Gruber notes that criticism of the iPad was misguided at launch because people mistakenly asked if there was a need for one: "The right question was 'Why would someone who has a phone and laptop also want an iPad?'"
Answer: They don't, and that's why the iPad's sales are slumping.
Apple CEO Tim Cook says it's because iPad sales have been cannibalized by the MacBook Air (the best computer I've ever owned, and I have a few of these) and the larger iPhone 6 (also exceptional). He's probably right, but implicit in this cannibalization is a very real fact:
Very few people need an iPad. It doesn't really solve any particular problem well that isn't more conveniently tackled by an iPhone or a MacBook.
Which brings us to the Apple Watch.
Neither iFish nor iFowl?
It's possible that the Apple Watch fulfills some need particularly well, and will thrive long term (there's little doubt that it will sell well in the short term, if for no other reason than Apple's marketing prowess ensures big launches). There are some apps — like Uber — that feel like they fit perfectly on a wrist. Ditto my Marriott app, a food delivery app, etc. You know, things that rely on location and time-specific notifications that take up little room but are more conveniently accessed at a glance.

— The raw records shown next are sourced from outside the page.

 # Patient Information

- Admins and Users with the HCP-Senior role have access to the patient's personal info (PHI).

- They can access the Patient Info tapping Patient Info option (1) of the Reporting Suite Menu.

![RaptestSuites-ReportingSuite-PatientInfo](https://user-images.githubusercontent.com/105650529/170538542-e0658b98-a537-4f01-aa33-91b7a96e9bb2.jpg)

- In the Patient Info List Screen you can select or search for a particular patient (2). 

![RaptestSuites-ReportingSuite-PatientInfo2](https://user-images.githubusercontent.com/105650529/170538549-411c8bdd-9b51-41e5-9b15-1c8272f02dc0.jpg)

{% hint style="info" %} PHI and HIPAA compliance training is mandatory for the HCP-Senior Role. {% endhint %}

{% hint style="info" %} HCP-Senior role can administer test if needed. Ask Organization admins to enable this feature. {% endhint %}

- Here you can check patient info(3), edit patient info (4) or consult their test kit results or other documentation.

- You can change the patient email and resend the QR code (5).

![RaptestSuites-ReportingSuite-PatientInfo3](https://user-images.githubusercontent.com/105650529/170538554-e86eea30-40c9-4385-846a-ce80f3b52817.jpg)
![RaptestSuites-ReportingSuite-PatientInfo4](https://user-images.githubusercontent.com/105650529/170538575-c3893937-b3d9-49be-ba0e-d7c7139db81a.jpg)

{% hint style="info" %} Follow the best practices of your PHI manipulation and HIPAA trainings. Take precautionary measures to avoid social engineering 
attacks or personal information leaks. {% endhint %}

Do I really need to check the status of my pizza at a glance on my watch instead of my iPhone? No, of course not. But there's enough of a need to justify my want. Mere desire isn't going to get me to buy an Apple Watch more than once.
Apple has been heavily investing in Siri (using open source Apache Mesos) to improve its cloud services like Siri that feed Apple Watch. That should continue to tip the scale on the need/want scale in favor of purchase.

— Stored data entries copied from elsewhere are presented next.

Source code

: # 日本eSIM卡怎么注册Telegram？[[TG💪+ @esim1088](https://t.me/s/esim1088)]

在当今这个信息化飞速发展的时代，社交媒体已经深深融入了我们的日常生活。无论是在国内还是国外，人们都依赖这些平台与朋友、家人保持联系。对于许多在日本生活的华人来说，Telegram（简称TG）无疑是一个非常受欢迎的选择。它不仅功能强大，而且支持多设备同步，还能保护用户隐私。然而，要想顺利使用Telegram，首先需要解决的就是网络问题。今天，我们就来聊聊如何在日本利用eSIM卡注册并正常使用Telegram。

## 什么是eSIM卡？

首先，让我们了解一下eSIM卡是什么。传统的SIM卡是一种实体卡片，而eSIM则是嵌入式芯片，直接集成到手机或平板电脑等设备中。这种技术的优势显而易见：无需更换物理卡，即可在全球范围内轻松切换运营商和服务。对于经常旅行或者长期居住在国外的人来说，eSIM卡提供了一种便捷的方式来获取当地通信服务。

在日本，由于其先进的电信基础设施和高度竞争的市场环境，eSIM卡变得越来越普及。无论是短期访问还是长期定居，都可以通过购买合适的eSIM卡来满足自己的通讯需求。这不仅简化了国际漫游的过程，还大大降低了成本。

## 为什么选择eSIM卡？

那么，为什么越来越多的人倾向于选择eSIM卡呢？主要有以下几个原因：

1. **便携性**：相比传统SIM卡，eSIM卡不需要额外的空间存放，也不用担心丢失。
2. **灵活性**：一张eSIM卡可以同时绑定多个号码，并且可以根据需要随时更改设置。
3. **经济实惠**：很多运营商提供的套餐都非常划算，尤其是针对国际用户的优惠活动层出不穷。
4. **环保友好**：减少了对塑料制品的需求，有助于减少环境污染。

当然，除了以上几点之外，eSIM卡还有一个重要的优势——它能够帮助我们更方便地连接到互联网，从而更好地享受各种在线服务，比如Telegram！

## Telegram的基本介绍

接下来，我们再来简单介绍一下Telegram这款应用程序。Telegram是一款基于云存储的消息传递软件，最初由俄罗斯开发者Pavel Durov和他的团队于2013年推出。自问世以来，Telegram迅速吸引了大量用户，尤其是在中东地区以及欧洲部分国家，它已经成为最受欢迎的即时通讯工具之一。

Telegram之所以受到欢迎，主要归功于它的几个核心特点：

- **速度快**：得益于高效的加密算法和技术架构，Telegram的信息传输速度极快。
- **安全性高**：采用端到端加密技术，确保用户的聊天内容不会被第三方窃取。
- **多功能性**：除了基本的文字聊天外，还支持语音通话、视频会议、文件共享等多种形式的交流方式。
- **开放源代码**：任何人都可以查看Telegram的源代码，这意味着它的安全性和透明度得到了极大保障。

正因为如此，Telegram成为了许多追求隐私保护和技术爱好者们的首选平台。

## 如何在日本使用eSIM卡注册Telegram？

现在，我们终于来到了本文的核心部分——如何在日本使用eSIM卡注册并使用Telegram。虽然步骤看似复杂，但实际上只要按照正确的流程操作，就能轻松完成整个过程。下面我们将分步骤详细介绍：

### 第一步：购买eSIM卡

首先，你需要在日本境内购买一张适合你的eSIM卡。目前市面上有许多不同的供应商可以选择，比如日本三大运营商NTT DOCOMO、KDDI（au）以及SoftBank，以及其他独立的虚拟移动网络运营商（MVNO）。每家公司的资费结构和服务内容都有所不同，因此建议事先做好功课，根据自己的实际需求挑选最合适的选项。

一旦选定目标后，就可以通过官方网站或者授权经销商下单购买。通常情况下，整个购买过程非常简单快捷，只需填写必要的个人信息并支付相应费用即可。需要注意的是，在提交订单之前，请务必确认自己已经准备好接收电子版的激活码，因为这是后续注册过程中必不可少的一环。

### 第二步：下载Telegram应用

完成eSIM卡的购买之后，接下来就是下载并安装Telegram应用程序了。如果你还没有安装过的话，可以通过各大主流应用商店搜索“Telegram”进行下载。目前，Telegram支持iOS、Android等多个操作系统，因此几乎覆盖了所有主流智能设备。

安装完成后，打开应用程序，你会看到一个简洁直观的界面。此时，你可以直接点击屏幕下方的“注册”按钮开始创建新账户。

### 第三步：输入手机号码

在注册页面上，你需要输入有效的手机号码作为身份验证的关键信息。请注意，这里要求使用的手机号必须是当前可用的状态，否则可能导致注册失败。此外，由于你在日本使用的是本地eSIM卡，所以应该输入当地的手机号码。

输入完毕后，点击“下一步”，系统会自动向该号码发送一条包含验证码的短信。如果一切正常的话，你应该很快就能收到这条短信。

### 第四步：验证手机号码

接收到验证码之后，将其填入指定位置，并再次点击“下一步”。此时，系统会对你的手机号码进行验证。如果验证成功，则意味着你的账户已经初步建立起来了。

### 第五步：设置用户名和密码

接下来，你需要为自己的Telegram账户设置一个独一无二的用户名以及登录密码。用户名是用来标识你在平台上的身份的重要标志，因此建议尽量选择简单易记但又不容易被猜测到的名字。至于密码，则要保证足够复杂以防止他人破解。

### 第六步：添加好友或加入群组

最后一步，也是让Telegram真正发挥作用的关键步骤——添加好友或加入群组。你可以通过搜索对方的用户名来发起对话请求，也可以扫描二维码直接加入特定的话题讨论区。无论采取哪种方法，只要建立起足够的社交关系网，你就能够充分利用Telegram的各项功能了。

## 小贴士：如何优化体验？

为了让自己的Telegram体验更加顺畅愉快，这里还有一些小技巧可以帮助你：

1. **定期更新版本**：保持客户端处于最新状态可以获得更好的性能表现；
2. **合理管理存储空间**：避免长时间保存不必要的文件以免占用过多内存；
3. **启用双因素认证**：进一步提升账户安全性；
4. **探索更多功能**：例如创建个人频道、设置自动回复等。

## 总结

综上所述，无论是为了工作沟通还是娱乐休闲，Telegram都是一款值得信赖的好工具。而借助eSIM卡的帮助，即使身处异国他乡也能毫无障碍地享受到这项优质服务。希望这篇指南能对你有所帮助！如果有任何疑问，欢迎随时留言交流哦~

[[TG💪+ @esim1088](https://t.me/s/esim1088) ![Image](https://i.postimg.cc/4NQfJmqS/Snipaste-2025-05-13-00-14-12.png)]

The point is, there can't simply be want, or you get the disappointing iPad. There must be a certain level of need — generated by the device filling at least one job particularly well for an individual — to justify paying for the want.
For me, that need/want scale will tip for the Apple Watch when it has GPS baked in, so that I can use it to accurately track distances while listening to my music. I currently solve this use case with an iPod, Garmin watch, and also have a heart-rate monitor. Once the Apple Watch can take care of all three, I'm sold, and I'm somewhat price insensitive.
For you, it will be some different combination that pushes you over the line. But there is no sustainable market for a non-luxury item that can't also satisfy real needs. Not for the Apple Watch, anyway.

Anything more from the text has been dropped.